In realtà solo gli apneisti dell’acquario poetico, nella loro realtà recintata, riescono a essere ancora convinti che il mondo “di fuori” chieda alla poesia qualcosa di diverso e di più del divertere, che un noto aforisma (Wittgenstein?) contrappone al docere, riservato ormai in via esclusiva agli uomini di scienza. Da parte sua, Thomas Love Peacock parlava di età della tecnica che ha sostituito quella della poesia, e a livello epistemologico di massa c’è poco da obiettare (nonostante il bel sogno contrario della lirica L’infinito che leggerete in calce).
In pratica, lo Zauberberg della poesia pensa ancora che i turisti in visita gli chiedano la parola che squadri, nonostante il monito montaliano. E il lasciatemi divertire palazzeschiano viene relegato a rara avis al gabbio della antologia di quinta superiore.
Ma tutto ciò, a partire dalla poesia stessa, è pura illusione e anzi solo il divertimento, si arricci o meno il naso, reca al poeta quell’engagement cui in fondo, volendo sempre e ostinatamente pubblicare, aspira.
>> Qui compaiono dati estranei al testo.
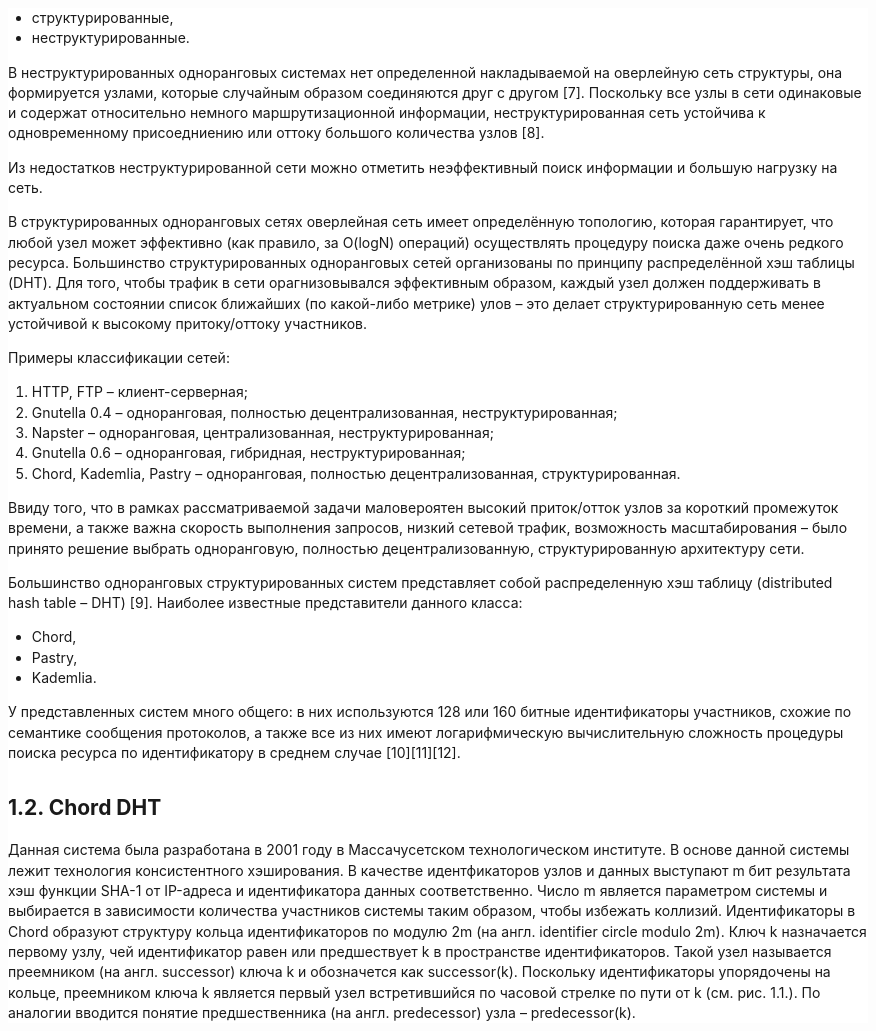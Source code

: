 * структурированные,
* неструктурированные.

В неструктурированных одноранговых системах нет определенной накладываемой на оверлейную сеть структуры, она формируется узлами, которые случайным образом соединяются друг с другом [7]. Поскольку все узлы в сети одинаковые и содержат относительно немного маршрутизационной информации, неструктурированная сеть устойчива к одновременному присоедниению или оттоку большого количества узлов [8].

Из недостатков неструктурированной сети можно отметить неэффективный поиск информации и большую нагрузку на сеть.

В структурированных одноранговых сетях оверлейная сеть имеет определённую топологию, которая гарантирует, что любой узел может эффективно (как правило, за O(logN) операций) осуществлять процедуру поиска даже очень редкого ресурса. Большинство структурированных одноранговых сетей организованы по принципу распределённой хэш таблицы (DHT). Для того, чтобы трафик в сети орагнизовывался эффективным образом, каждый узел должен поддерживать в актуальном состоянии список ближайших (по какой-либо метрике) улов – это делает структурированную сеть менее устойчивой к высокому притоку/оттоку участников.

Примеры классификации сетей:

1.  HTTP, FTP – клиент-серверная;
2.	Gnutella 0.4 – одноранговая, полностью децентрализованная, неструктурированная;
3.	Napster – одноранговая, централизованная, неструктурированная;
4.	Gnutella 0.6 – одноранговая, гибридная, неструктурированная;
5.	Chord, Kademlia, Pastry – одноранговая, полностью децентрализованная, структурированная.

Ввиду того, что в рамках рассматриваемой задачи маловероятен высокий приток/отток узлов за короткий промежуток времени, а также важна скорость выполнения запросов, низкий сетевой трафик, возможность масштабирования – было принято решение выбрать одноранговую, полностью децентрализованную, структурированную архитектуру сети.

Большинство одноранговых структурированных систем представляет собой распределенную хэш таблицу (distributed hash table – DHT) [9]. Наиболее известные представители данного класса:

* Chord,
* Pastry,
* Kademlia.

У представленных систем много общего: в них используются 128 или 160 битные идентификаторы участников, схожие по семантике сообщения протоколов, а также все из них имеют логарифмическую вычислительную сложность процедуры поиска ресурса по идентификатору в среднем случае [10][11][12].

## 1.2. Chord DHT

Данная система была разработана в 2001 году в Массачусетском технологическом институте. В основе данной системы лежит технология консистентного хэширования. В качестве идентфикаторов узлов и данных выступают m бит результата хэш функции SHA-1 от IP-адреса и идентификатора данных соответственно. Число m является параметром системы и выбирается в зависимости количества участников системы таким образом, чтобы избежать коллизий. Идентификаторы в Chord образуют структуру кольца идентификаторов по модулю 2m (на англ. identifier circle modulo 2m). Ключ k назначается первому узлу, чей идентификатор равен или предшествует k в пространстве идентификаторов. Такой узел называется преемником (на англ. successor) ключа k и обозначется как successor(k). Поскольку идентификаторы упорядочены на кольце, преемником ключа k является первый узел встретившийся по часовой стрелке по пути от k (см. рис. 1.1.). По аналогии вводится понятие предшественника (на англ. predecessor) узла – predecessor(k).
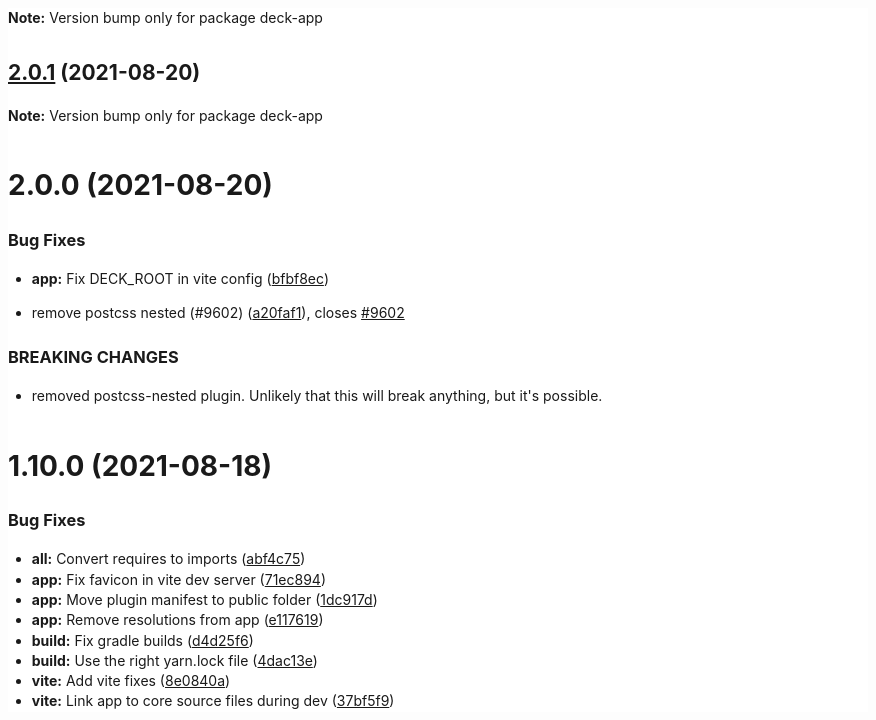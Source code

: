 **Note:** Version bump only for package deck-app





## [2.0.1](https://github.com/spinnaker/deck/compare/deck-app@2.0.0...deck-app@2.0.1) (2021-08-20)

**Note:** Version bump only for package deck-app





# 2.0.0 (2021-08-20)


### Bug Fixes

* **app:** Fix DECK_ROOT in vite config ([bfbf8ec](https://github.com/spinnaker/deck/commit/bfbf8ecd3ee2ae6c984f083fde4f0cdabba255ea))


* remove postcss nested (#9602) ([a20faf1](https://github.com/spinnaker/deck/commit/a20faf1b6020cf7f079b9486e6662530024a4336)), closes [#9602](https://github.com/spinnaker/deck/issues/9602)


### BREAKING CHANGES

* removed postcss-nested plugin.  Unlikely that this will break anything, but it's possible.





# 1.10.0 (2021-08-18)


### Bug Fixes

* **all:** Convert requires to imports ([abf4c75](https://github.com/spinnaker/deck/commit/abf4c7590ee4bf84adfb1624c5aafcaccf829be5))
* **app:** Fix favicon in vite dev server ([71ec894](https://github.com/spinnaker/deck/commit/71ec8943bdd8cb30b92dbfd919ce7320725134c1))
* **app:** Move plugin manifest to public folder ([1dc917d](https://github.com/spinnaker/deck/commit/1dc917df39eae663ea62f8bec55ae5ade07804ad))
* **app:** Remove resolutions from app ([e117619](https://github.com/spinnaker/deck/commit/e1176195b4eb72f049b7901f719a1a9144c4a2b2))
* **build:** Fix gradle builds ([d4d25f6](https://github.com/spinnaker/deck/commit/d4d25f6a4ec1e615d29942193bfd5ddd6273440f))
* **build:** Use the right yarn.lock file ([4dac13e](https://github.com/spinnaker/deck/commit/4dac13e31b5f3d6e997bf41707a566c3e7977c26))
* **vite:** Add vite fixes ([8e0840a](https://github.com/spinnaker/deck/commit/8e0840a647944d9f90ad51c6568c320b096730d6))
* **vite:** Link app to core source files during dev ([37bf5f9](https://github.com/spinnaker/deck/commit/37bf5f9049c6b76f84afcdfc718124cc35d2b932))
Meglio ancora sarebbe prescindere da tutto questo prologo, essere poeticamente se stessi e perseguirlo accanitamente senza troppe filosofie. In questo senso Vito Riviello, che amava introdursi perentoriamente come «poeta comico» e fondamentalmente mi appare come una persona a più strati, un mattatore disilluso, forse appartato per vocazione e tremendamente ansioso come lo scrivente (cfr. le liriche Anonimo e Applausi),antivedeva non di poco. Ma tra gli addetti ai lavori la sua declaratoria di comicità ha suscitato una doppia inquietudine: da un lato la sufficienza e la reiezione da parte dell’ambiente austero del momento; e dall’altro lato il tormento di chi – anche egli in fondo legato all’idea di un’austerità poetica, quindi refrattario al mood rivelliano – lo vede come più alto in volo rispetto al “battutismo” (quid mali?) cui in qualche modo si è anche autorelegato, sia mediante la sua autodefinizione che mediante la mancata autopromozione. Esse est percipi, e uno sguardo attento alla letteratura di oggi mostra come il facimm’ ammuina sia tanto, quasi tutto.
Non vedo niente di scandaloso, né credo ce lo vedesse lui, nel fatto che quando si pensa a Riviello vengano in mente soprattutto i Kuku, addirittura enciclopedizzati da Aldo Gabrielli come forma poetica breve e comica, nominati per assonanza con gli haiku.
Vero però, e confermato dalle parole dell’autore in una intervista, che la vena rivelliana è fondamentalmente malinconica, come quella di chiunque riesca acutamente a cogliere l’algoritmo delle cose e la sottile feroce ironia del tempo. Della gloria biobibliografica, tua come di tutti, che va in deperimento congiunturale. Oppure – somma ironia a cui avrebbe sorriso – del tuo detrattore che diventa annotatore della posterità…
La condensazione massima è riuscita tempo fa nel titolo di una silloge di Leopoldo Attolico, un poeta che, mi accorgo ancora di più a posteriori rispetto alla mia recensione, ha raccolto pienamente, in stile e sostanza, la disposizione rivelliana: La realtà sofferta del comico.
Ed è una condensazione che, anche qui, impone al lettore e all’interprete la necessità di valutare il poeta nel gioco dei tre versi come nella misura del breve ciclo, senza contrapposizioni o preferenze.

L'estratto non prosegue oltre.